Amerika’da Ulusal Basın Klübü’nün bu hafta başı başlayan toplantısında, "Günümüzde hükümetin medyaya mali baskılar yaptığı bu yüzden de gazetecilerin iktidarla ilgili soruşturmacı haberleri yapmaktan vazgeçtiği" görüşü ağırlık kazandı.

Basına yönelik bir başka baskı modelini de Finlandiya ile Slovenya arasındaki diplomatik bir krizde izliyoruz.

* * *

FİNLANDİYA
televizyonu YLE’de yayınlanan araştırmacı ve soruşturmacı gazetecilik programı "MOT" 1 Eylül günü büyük bir rüşvet skandalını ortaya çıkarttı.

Haberde, Patria adlı Fin şirketinin zırhlı askeri araç satışı için Slovenya hükümetine, Başbakan da dahil olmak üzere 21 milyon euro rüşvet verdiği iddiası ortaya atıldı. Haber yayınlanır yayınlanmaz, Slovenya Başbakanı Jansa’nın yalanlaması geldi.
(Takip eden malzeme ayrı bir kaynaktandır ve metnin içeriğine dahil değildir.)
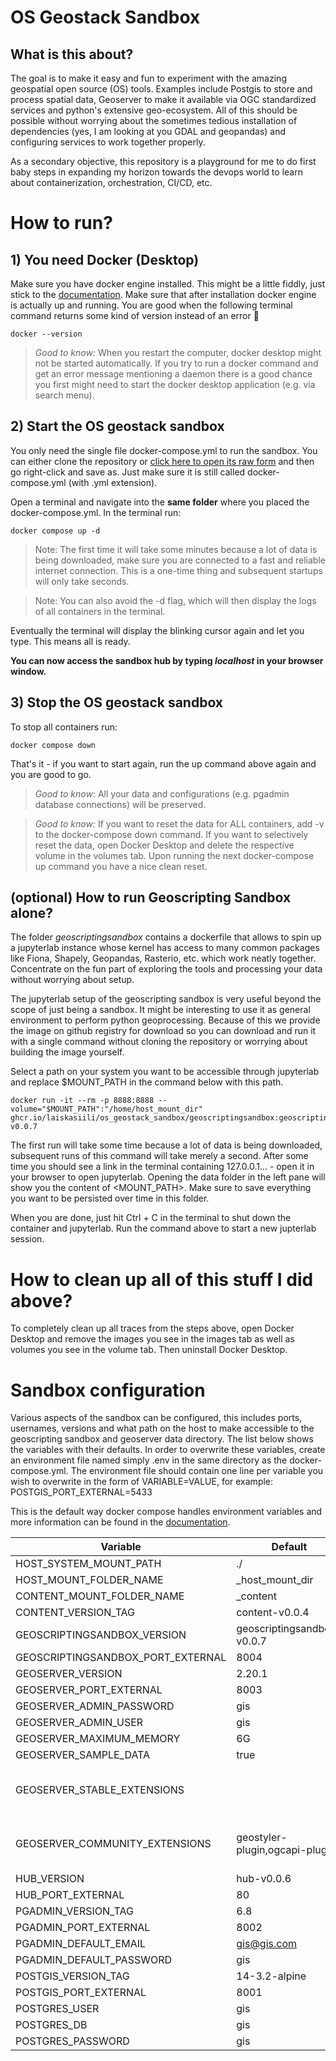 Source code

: # OS Geostack Sandbox
## What is this about?
The goal is to make it easy and fun to experiment with the amazing geospatial open source (OS) tools. Examples include
Postgis to store and process spatial data, Geoserver to make it available via OGC standardized services and python's
extensive geo-ecosystem. All of this should be possible without worrying about the sometimes tedious installation of
dependencies (yes, I am looking at you GDAL and geopandas) and configuring services to work together properly.

As a secondary objective, this repository is a playground for me to do first baby steps in expanding my horizon towards
the devops world to learn about containerization, orchestration, CI/CD, etc.

# How to run?

## 1) You need Docker (Desktop)
Make sure you have docker engine installed. This might be a little fiddly, just stick to the
[documentation](https://docs.docker.com/engine/install/). Make sure that after installation docker engine is actually up
and running. You are good when the following terminal command returns some kind of version instead of an error :pray:
```console
docker --version
```

> _Good to know:_ When you restart the computer, docker desktop might not be started automatically. If you try to run a
> docker command and get an error message mentioning a daemon there is a good chance you first might need to start the
> docker desktop application (e.g. via search menu).

## 2) Start the OS geostack sandbox
You only need the single file docker-compose.yml to run the sandbox. You can either clone the repository or [click here
to open its raw form](https://raw.githubusercontent.com/laiskasiili/os_geostack_sandbox/main/docker-compose.yml) and
then go right-click and save as. Just make sure it is still called docker-compose.yml (with .yml extension).

Open a terminal and navigate into the __same folder__ where you placed the docker-compose.yml. In the terminal run:
```console
docker compose up -d
```
> Note: The first time it will take some minutes because a lot of data is being downloaded, make sure you are connected
> to a fast and reliable internet connection. This is a one-time thing and subsequent startups will only take seconds.

> Note: You can also avoid the -d flag, which will then display the logs of all containers in the terminal.

Eventually the terminal will display the blinking cursor again and let you type. This means all is ready.

**You can now access the sandbox hub by typing _localhost_ in your browser window.**


## 3) Stop the OS geostack sandbox

To stop all containers run:
```console
docker compose down
```

That's it - if you want to start again, run the up command above again and you are good to go.

> _Good to know:_ All your data and configurations (e.g. pgadmin database connections) will be preserved.

> _Good to know:_ If you want to reset the data for ALL containers, add -v to the docker-compose down command. If you
> want to selectively reset the data, open Docker Desktop and delete the respective volume in the volumes tab. Upon
> running the next docker-compose up command you have a nice clean reset.

## (optional) How to run Geoscripting Sandbox alone?
The folder _geoscriptingsandbox_ contains a dockerfile that allows to spin up a jupyterlab instance whose kernel has
access to many common packages like Fiona, Shapely, Geopandas, Rasterio, etc. which work neatly together. Concentrate on
the fun part of exploring the tools and processing your data without worrying about setup.

The jupyterlab setup of the geoscripting sandbox is very useful beyond the scope of just being a sandbox. It might be
interesting to use it as general environment to perform python geoprocessing. Because of this we provide the image on
github registry for download so you can download and run it with a single command without cloning the repository or
worrying about building the image yourself.

Select a path on your system you want to be accessible through jupyterlab and replace $MOUNT_PATH in the command below
with this path.

```console
docker run -it --rm -p 8888:8888 --volume="$MOUNT_PATH":"/home/host_mount_dir" ghcr.io/laiskasiili/os_geostack_sandbox/geoscriptingsandbox:geoscriptingsandbox-v0.0.7
```

The first run will take some time because a lot of data is being downloaded, subsequent runs of this command will take
merely a second. After some time you should see a link in the terminal containing 127.0.0.1... - open it in your browser
to open jupyterlab. Opening the data folder in the left pane will show you the content of <MOUNT_PATH>. Make sure to
save everything you want to be persisted over time in this folder.

When you are done, just hit Ctrl + C in the terminal to shut down the container and jupyterlab. Run the command above to
start a new jupterlab session.

# How to clean up all of this stuff I did above?
To completely clean up all traces from the steps above, open Docker Desktop and remove the images you see in the images
tab as well as volumes you see in the volume tab. Then uninstall Docker Desktop.

# Sandbox configuration
Various aspects of the sandbox can be configured, this includes ports, usernames, versions and what path on the host to
make accessible to the geoscripting sandbox and geoserver data directory. The list below shows the variables with their
defaults. In order to overwrite these variables, create an environment file named simply .env in the same directory as
the docker-compose.yml. The environment file should contain one line per variable you wish to overwrite in the form of
VARIABLE=VALUE, for example: POSTGIS_PORT_EXTERNAL=5433

This is the default way docker compose handles environment variables and more information can be found in the
[documentation](https://docs.docker.com/compose/environment-variables/).

| Variable                          | Default                        | Notes                                                                                                                                |
| --------------------------------- | ------------------------------ | ------------------------------------------------------------------------------------------------------------------------------------ |
| HOST_SYSTEM_MOUNT_PATH            | ./                             |                                                                                                                                      |
| HOST_MOUNT_FOLDER_NAME            | _host_mount_dir                |                                                                                                                                      |
| CONTENT_MOUNT_FOLDER_NAME     | _content                   |                                                                                                                                      |
| CONTENT_VERSION_TAG           | content-v0.0.4             |                                                                                                                                      |
| GEOSCRIPTINGSANDBOX_VERSION       | geoscriptingsandbox-v0.0.7     |                                                                                                                                      |
| GEOSCRIPTINGSANDBOX_PORT_EXTERNAL | 8004                           |                                                                                                                                      |
| GEOSERVER_VERSION                 | 2.20.1                         |                                                                                                                                      |
| GEOSERVER_PORT_EXTERNAL           | 8003                           |                                                                                                                                      |
| GEOSERVER_ADMIN_PASSWORD          | gis                            |                                                                                                                                      |
| GEOSERVER_ADMIN_USER              | gis                            |                                                                                                                                      |
| GEOSERVER_MAXIMUM_MEMORY          | 6G                             |                                                                                                                                      |
| GEOSERVER_SAMPLE_DATA             | true                           |                                                                                                                                      |
| GEOSERVER_STABLE_EXTENSIONS       |                                | [Stable extensions that can be activated](https://github.com/kartoza/docker-geoserver/blob/master/build_data/stable_plugins.txt)       |
| GEOSERVER_COMMUNITY_EXTENSIONS    | geostyler-plugin,ogcapi-plugin | [Community extensions that can be activated](https://github.com/kartoza/docker-geoserver/blob/master/build_data/community_plugins.txt) |
| HUB_VERSION                       | hub-v0.0.6                     |                                                                                                                                      |
| HUB_PORT_EXTERNAL                 | 80                             |                                                                                                                                      |
| PGADMIN_VERSION_TAG               | 6.8                            |                                                                                                                                      |
| PGADMIN_PORT_EXTERNAL             | 8002                           |                                                                                                                                      |
| PGADMIN_DEFAULT_EMAIL             | gis@gis.com                    |                                                                                                                                      |
| PGADMIN_DEFAULT_PASSWORD          | gis                            |                                                                                                                                      |
| POSTGIS_VERSION_TAG               | 14-3.2-alpine                  |                                                                                                                                      |
| POSTGIS_PORT_EXTERNAL             | 8001                           |                                                                                                                                      |
| POSTGRES_USER                     | gis                            |                                                                                                                                      |
| POSTGRES_DB                       | gis                            |                                                                                                                                      |
| POSTGRES_PASSWORD                 | gis                            |                                                                                                                                      |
Başbakan Slovenyalı gazetecileri Finli meslektaşlarına yalan haber yaymakla suçluyordu.

4 Eylül’de Slovenya’daki Fin Büyükelçiliği’ne haberi protesto eden bir nota geldi.

Nota’ya göre, haber Slovenya’da yaklaşan seçimleri etkileme amacı taşıyordu, kabul edilemezdi ve Fin hükümeti gerekeni yapmalıydı. Eğer durum açıklığa kavuşturulmazsa iki ülke ilişkileri bundan zarar görebilirdi.

Finlandyalı Dışişleri Bakanı’nın notaya verdiği yanıt "Fin medyası bağımsızdır, siyasi müdahale mümkün değildir" oldu.

Bugünlerde ikinci bir notun daha iletildiği haberini aldık. Ama içeriği açıklanmadı.

Avrupa Birliği üyesi olan iki ülke arasında, medya krizi yaşanıyor.

Birisi "müdahale et, yalan haber yapıldı" diyor, diğeri "Basınımız bağımsızdır biz müdahale edemeyiz" yanıtını veriyor.

* * *

BASIN örgütleri medyanın neden olduğu bu diplomatik krizi dikkatle izliyorlar.

Uluslararası Basın Enstitüsü, bu konuda bir açıklama yaptı ve Slovenya hükümetinin, Finlandiya medyasında yer alan bir haber nedeniyle hükümete baskı yapmasını, editoryal bağımsızlığa müdahale girişimi olduğu için kabul edilemez olduğunu vurguladı.

Ben olayları onlardan öğrendim.

Bu açıklama, Uluslararası Basın Enstitüsü’nün web sitesinde (www.freemedia.at), Türkiye’de basın özgürlüğüne yönelik baskılarla ilgili açıklamanın tam altında duruyor.

Özgürlükler kaçıcıdır, ihlal olan her yerde, herkesin hakkına sahip çıkmadan kendimizinkini korumak mümkün değil.